[Collected data entries]

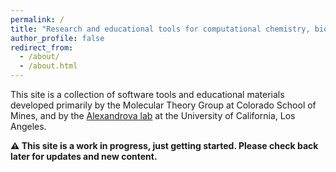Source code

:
 ```yaml
---
permalink: /
title: "Research and educational tools for computational chemistry, biology, and materials science"
author_profile: false
redirect_from: 
  - /about/
  - /about.html
---
```


This site is a collection of software tools and educational materials developed primarily by the Molecular Theory Group at Colorado School of Mines, and by the [Alexandrova lab](http://www.chem.ucla.edu/~ana/research.html) at the University of California, Los Angeles.

**⚠️ This site is a work in progress, just getting started. Please check back later for updates and new content.**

| What this task involves |
Find the word "html" in the entries and show each line where it is found.

| Response to the task |
  - /about.html
This site is a collection of software tools and educational materials developed primarily by the Molecular Theory Group at Colorado School of Mines, and by the [Alexandrova lab](http://www.chem.ucla.edu/~ana/research.html) at the University of California, Los Angeles.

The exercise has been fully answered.